Illinois GOP Leaders Look To Strengthen Party With Outreach To Black, Brown Communities

Black vote

CHICAGO (WBBM NEWSRADIO) -- Going into Day 3 of the Republican National Convention, the head of Illinois’ Republican Party said Donald Trump may not win Illinois in November, but he’ll do better here than many people expect.

Illinois is a blue state. Illinois Republican Party Chairman Tim Schneider does not deny that, but he insists this is a great time to be a Republican in Illinois, with House Speaker Michael Madigan under scrutiny. Yes, he said, Donald Trump is not going to win Chicago, but Chicago is not the state.

"Central and southern Illinois are very, very strongly held for Donald Trump. We believe that we will even see some State House pick ups in central and southern Illinois, while the northern half of Illinois is really reluctant to support the President because of his rhetoric," he said. 

Democrats said it is more than rhetoric.

Meanwhile, as the Republican National Convention was focusing on the “Land of Opportunity,” Illinois’ GOP leaders were talking about better outreach to black and brown communities.

RELATED: Illinois GOP: Mail-In Voting Could Severely Delay Vote Count | RNC Focuses On Issues Of Law And Order; Impact On Illinois

In two online sessions Tuesday, the Illinois Republican Party highlighted African American and LatinX party faithful, Catalina Lauf, who, along with her sister, was featured in videos on both nights of the convention, said the Republican Party needs to do better.

"I think Republicans in a lot of ways have not gone to these communities. You know, I remember, I mean Republicans have not addressed the Hispanic community or marginalized communities," she said.

Lauf lost to Jim Oberweis in the 14th Congressional District Primary. Jesus Solario is the Republican candidate running to unseat Congressman Jesus "Chuy" Garcia. And he agrees with Lauf.

"Once we start being more actively involved in these communities, and not afraid to talk to these communities across the state, then we can start changing that narrative," Solario said.A major push in the African-American community is already in the works.

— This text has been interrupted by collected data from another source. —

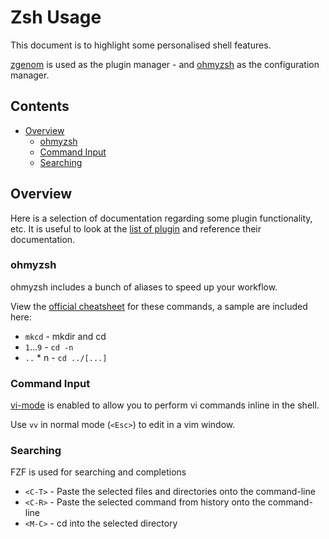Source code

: # Zsh Usage

This document is to highlight some personalised shell features.

[zgenom](https://github.com/jandamm/zgenom) is used as the plugin manager - and [ohmyzsh](https://github.com/ohmyzsh/ohmyzsh/) as the configuration manager.

## Contents

<!-- vim-md-toc format=bullets ignore=^Contents$ -->
* [Overview](#overview)
  * [ohmyzsh](#ohmyzsh)
  * [Command Input](#command-input)
  * [Searching](#searching)
<!-- vim-md-toc END -->

## Overview

Here is a selection of documentation regarding some plugin functionality, etc. It is useful to look at the [list of plugin](./.zsh/plugins.zsh) and reference their documentation.

### ohmyzsh

ohmyzsh includes a bunch of aliases to speed up your workflow.

View the [official cheatsheet](https://github.com/ohmyzsh/ohmyzsh/wiki/Cheatsheet) for these commands, a sample are included here:

- `mkcd` - mkdir and cd
- `1`...`9` - `cd -n`
- `..` * n - `cd ../[...]`

### Command Input

[vi-mode](https://github.com/ohmyzsh/ohmyzsh/tree/master/plugins/vi-mode) is enabled to allow you to perform vi commands inline in the shell.

Use `vv` in normal mode (`<Esc>`) to edit in a vim window.

### Searching

FZF is used for searching and completions

- `<C-T>` - Paste the selected files and directories onto the command-line
- `<C-R>` - Paste the selected command from history onto the command-line
- `<M-C>` - cd into the selected directory

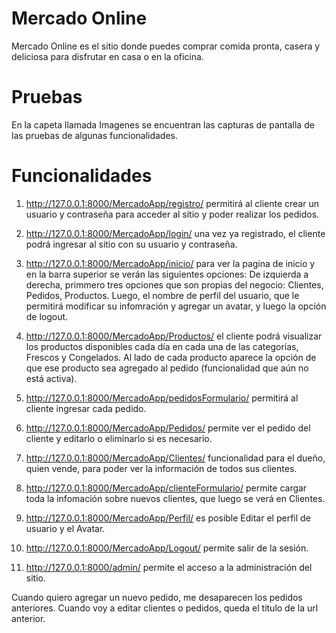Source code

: # Mercado Online

Mercado Online es el sitio donde puedes comprar comida pronta, casera y deliciosa para disfrutar en casa o en la oficina.

# Pruebas

En la capeta llamada Imagenes se encuentran las capturas de pantalla de las pruebas de algunas funcionalidades.

# Funcionalidades

1. http://127.0.0.1:8000/MercadoApp/registro/ permitirá al cliente crear un usuario y contraseña para acceder al sitio y poder realizar los pedidos.

2. http://127.0.0.1:8000/MercadoApp/login/ una vez ya registrado, el cliente podrá ingresar al sitio con su usuario y contraseña.

3. http://127.0.0.1:8000/MercadoApp/inicio/ para ver la pagina de inicio y en la barra superior se verán las siguientes opciones: De izquierda a derecha, primmero tres opciones que son propias del negocio: Clientes, Pedidos, Productos. Luego, el nombre de perfil del usuario, que le permitirá modificar su infomración y agregar un avatar, y luego la opción de logout.

4. http://127.0.0.1:8000/MercadoApp/Productos/ el cliente podrá visualizar los productos disponibles cada día en cada una de las categorías, Frescos y Congelados. Al lado de cada producto aparece la opción de que ese producto sea agregado al pedido (funcionalidad que aún no está activa). 

5. http://127.0.0.1:8000/MercadoApp/pedidosFormulario/ permitirá al cliente ingresar cada pedido.

6. http://127.0.0.1:8000/MercadoApp/Pedidos/ permite ver el pedido del cliente y editarlo o eliminarlo si es necesario.

7. http://127.0.0.1:8000/MercadoApp/Clientes/ funcionalidad para el dueño, quien vende, para poder ver la información de todos sus clientes. 

8. http://127.0.0.1:8000/MercadoApp/clienteFormulario/ permite cargar toda la infomación sobre nuevos clientes, que luego se verá en Clientes.

9. http://127.0.0.1:8000/MercadoApp/Perfil/ es posible Editar el perfil de usuario y el Avatar.

10. http://127.0.0.1:8000/MercadoApp/Logout/ permite salir de la sesión.

11. http://127.0.0.1:8000/admin/ permite el acceso a la administración del sitio.

Cuando quiero agregar un nuevo pedido, me desaparecen los pedidos anteriores.
Cuando voy a editar clientes o pedidos, queda el titulo de la url anterior.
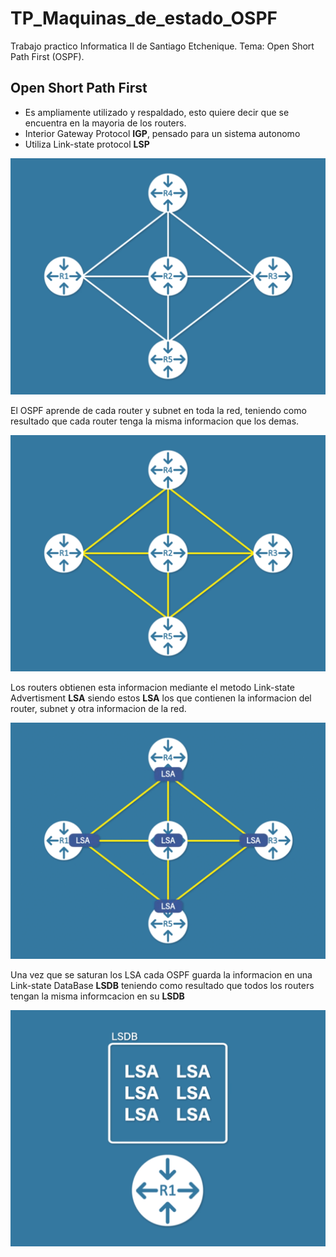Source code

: # TP_Maquinas_de_estado_OSPF
Trabajo practico Informatica II de Santiago Etchenique. 
Tema: Open Short Path First (OSPF).

## Open Short Path First

-   Es ampliamente utilizado y respaldado, esto quiere decir que se encuentra en la mayoria de los routers.
-   Interior Gateway Protocol **IGP**, pensado para un sistema autonomo
-   Utiliza Link-state protocol **LSP**

![](Imagenes_TP/Screenshot%20from%202020-07-24%2019-01-43.png "Conexionado entre routers con OSPF")

El OSPF aprende de cada router y subnet en toda la red, teniendo como resultado que cada router tenga la misma informacion que los demas.

![](/Imagenes_TP/Screenshot%20from2020-07-24%2019-01-50.png "Busqueda de rutas")

Los routers obtienen esta informacion mediante el metodo Link-state Advertisment **LSA** siendo estos **LSA** los que contienen la informacion del router, subnet y otra informacion de la red.

![](/Imagenes_TP/Webp.net-gifmaker.gif "Flood de LSA's")

Una vez que se saturan los LSA cada OSPF guarda la informacion en una Link-state DataBase **LSDB** teniendo como resultado que todos los routers tengan la misma informcacion en su **LSDB**

![](/Imagenes_TP/Screenshot%20from%202020-07-24%2019-02-38.png "LSDB de un router")
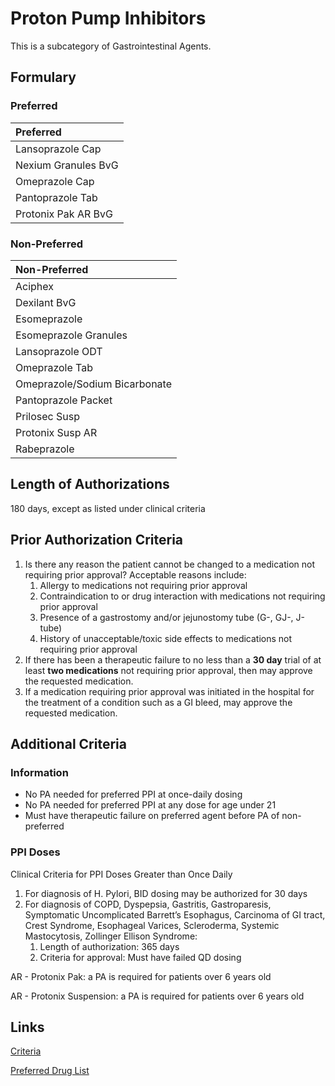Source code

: # Proton Pump Inhibitors

This is a subcategory of Gastrointestinal Agents.

## Formulary

### Preferred

| Preferred           |
| :------------------ |
| Lansoprazole Cap    |
| Nexium Granules BvG |
| Omeprazole Cap      |
| Pantoprazole Tab    |
| Protonix Pak AR BvG |

### Non-Preferred

| Non-Preferred                 |
| :---------------------------- |
| Aciphex                       |
| Dexilant BvG                  |
| Esomeprazole                  |
| Esomeprazole Granules         |
| Lansoprazole ODT              |
| Omeprazole Tab                |
| Omeprazole/Sodium Bicarbonate |
| Pantoprazole Packet           |
| Prilosec Susp                 |
| Protonix Susp AR              |
| Rabeprazole                   |

## Length of Authorizations

180 days, except as listed under clinical criteria

## Prior Authorization Criteria

1.  Is there any reason the patient cannot be changed to a medication not requiring prior approval? Acceptable reasons include:
    1.  Allergy to medications not requiring prior approval
    2.  Contraindication to or drug interaction with medications not requiring prior approval
    3.  Presence of a gastrostomy and/or jejunostomy tube (G-, GJ-, J-tube)
    4.  History of unacceptable/toxic side effects to medications not requiring prior approval
2.  If there has been a therapeutic failure to no less than a **30 day** trial of at least **two medications** not requiring prior approval, then may approve the requested medication.
3.  If a medication requiring prior approval was initiated in the hospital for the treatment of a condition such as a GI bleed, may approve the requested medication.

## Additional Criteria
### Information

-   No PA needed for preferred PPI at once-daily dosing
-   No PA needed for preferred PPI at any dose for age under 21
-   Must have therapeutic failure on preferred agent before PA of non-preferred

### PPI Doses

Clinical Criteria for PPI Doses Greater than Once Daily

1.  For diagnosis of H. Pylori, BID dosing may be authorized for 30 days
2.  For diagnosis of COPD, Dyspepsia, Gastritis, Gastroparesis, Symptomatic Uncomplicated Barrett’s Esophagus, Carcinoma of GI tract, Crest Syndrome, Esophageal Varices, Scleroderma, Systemic Mastocytosis, Zollinger Ellison Syndrome:
    1.  Length of authorization: 365 days
    2.  Criteria for approval: Must have failed QD dosing

AR - Protonix Pak: a PA is required for patients over 6 years old

AR - Protonix Suspension: a PA is required for patients over 6 years old

## Links

[Criteria](https://pharmacy.medicaid.ohio.gov/sites/default/files/20221001_UPDL_Criteria_APPROVED.pdf#page=65)

[Preferred Drug List](https://pharmacy.medicaid.ohio.gov/sites/default/files/20221001_UPDL_APPROVED_.pdf#page=23)
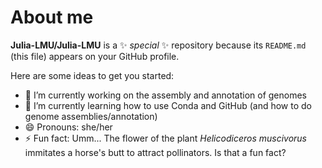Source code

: # About me


**Julia-LMU/Julia-LMU** is a ✨ _special_ ✨ repository because its `README.md` (this file) appears on your GitHub profile.

Here are some ideas to get you started:

- 🔭 I’m currently working on the assembly and annotation of genomes
- 🌱 I’m currently learning how to use Conda and GitHub (and how to do genome assemblies/annotation)
- 😄 Pronouns: she/her
- ⚡ Fun fact: Umm... The flower of the plant _Helicodiceros muscivorus_ immitates a horse's butt to attract pollinators. Is that a fun fact?

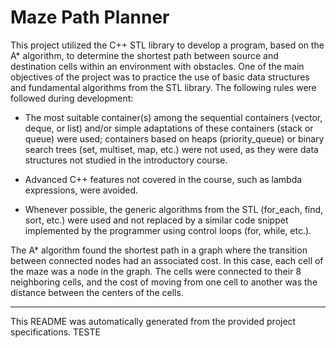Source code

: # Maze Path Planner

This project utilized the C++ STL library to develop a program, based on the A* algorithm, to determine the shortest path between source and destination cells within an environment with obstacles.
One of the main objectives of the project was to practice the use of basic data structures and fundamental algorithms from the STL library. The following rules were followed during development:

- The most suitable container(s) among the sequential containers (vector, deque, or list) and/or simple adaptations of these containers (stack or queue) were used; containers based on heaps (priority_queue) or binary search trees (set, multiset, map, etc.) were not used, as they were data structures not studied in the introductory course.

- Advanced C++ features not covered in the course, such as lambda expressions, were avoided.

- Whenever possible, the generic algorithms from the STL (for_each, find, sort, etc.) were used and not replaced by a similar code snippet implemented by the programmer using control loops (for, while, etc.).

The A* algorithm found the shortest path in a graph where the transition between connected nodes had an associated cost. In this case, each cell of the maze was a node in the graph. The cells were connected to their 8 neighboring cells, and the cost of moving from one cell to another was the distance between the centers of the cells.

---
This README was automatically generated from the provided project specifications. TESTE
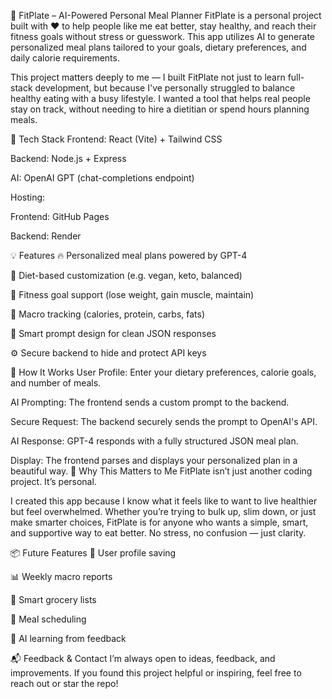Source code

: 🥗 FitPlate – AI-Powered Personal Meal Planner
FitPlate is a personal project built with ❤️ to help people like me eat better, stay healthy, and reach their fitness goals without stress or guesswork. This app utilizes AI to generate personalized meal plans tailored to your goals, dietary preferences, and daily calorie requirements.

This project matters deeply to me — I built FitPlate not just to learn full-stack development, but because I've personally struggled to balance healthy eating with a busy lifestyle. I wanted a tool that helps real people stay on track, without needing to hire a dietitian or spend hours planning meals.

🔧 Tech Stack
Frontend: React (Vite) + Tailwind CSS

Backend: Node.js + Express

AI: OpenAI GPT (chat-completions endpoint)

Hosting:

Frontend: GitHub Pages

Backend: Render

💡 Features
🔥 Personalized meal plans powered by GPT-4

🥦 Diet-based customization (e.g. vegan, keto, balanced)

🎯 Fitness goal support (lose weight, gain muscle, maintain)

🍱 Macro tracking (calories, protein, carbs, fats)

🧠 Smart prompt design for clean JSON responses

⚙️ Secure backend to hide and protect API keys

🚀 How It Works
User Profile: Enter your dietary preferences, calorie goals, and number of meals.

AI Prompting: The frontend sends a custom prompt to the backend.

Secure Request: The backend securely sends the prompt to OpenAI's API.

AI Response: GPT-4 responds with a fully structured JSON meal plan.

Display: The frontend parses and displays your personalized plan in a beautiful way.
🙌 Why This Matters to Me
FitPlate isn’t just another coding project. It’s personal.

I created this app because I know what it feels like to want to live healthier but feel overwhelmed. Whether you’re trying to bulk up, slim down, or just make smarter choices, FitPlate is for anyone who wants a simple, smart, and supportive way to eat better. No stress, no confusion — just clarity.

📦 Future Features
📝 User profile saving

📊 Weekly macro reports

🛒 Smart grocery lists

📆 Meal scheduling

🧠 AI learning from feedback

📬 Feedback & Contact
I’m always open to ideas, feedback, and improvements. If you found this project helpful or inspiring, feel free to reach out or star the repo!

George Pearson, Will County Republican Chairman, told a livestream that the state GOP has helped launch the Illinois Black Republican Coalition. He and other black party leaders mean for this to be a working group for people who believe in free enterprise, school choice and self-reliance.
"It is not about outreach. We know that there are a lot of blacks and African Americans that are out there that live this principle every single day - their business life, their family life, every single day. We are trying to build a coalition to show that you have support out here to say if you are a Republican," he said. Bremen Township GOP Committeeman Kevin Suggs said black Republicans will combine their expertise to, in his words, “turn Illinois around.”
He said the Illinois Black Republican Coalition will be an alliance of people who share values like entrepreneurship and educational excellence.
"This is not just something we are redoing, or retooling, recreating. This is something that we believe in that we are going to make happen and we have the right people, at the right time, and are going to let the past go, we are going to move forward, in saying, 'hey what are the key plans and steps we need to take to turn Illinois around?'" Suggs said.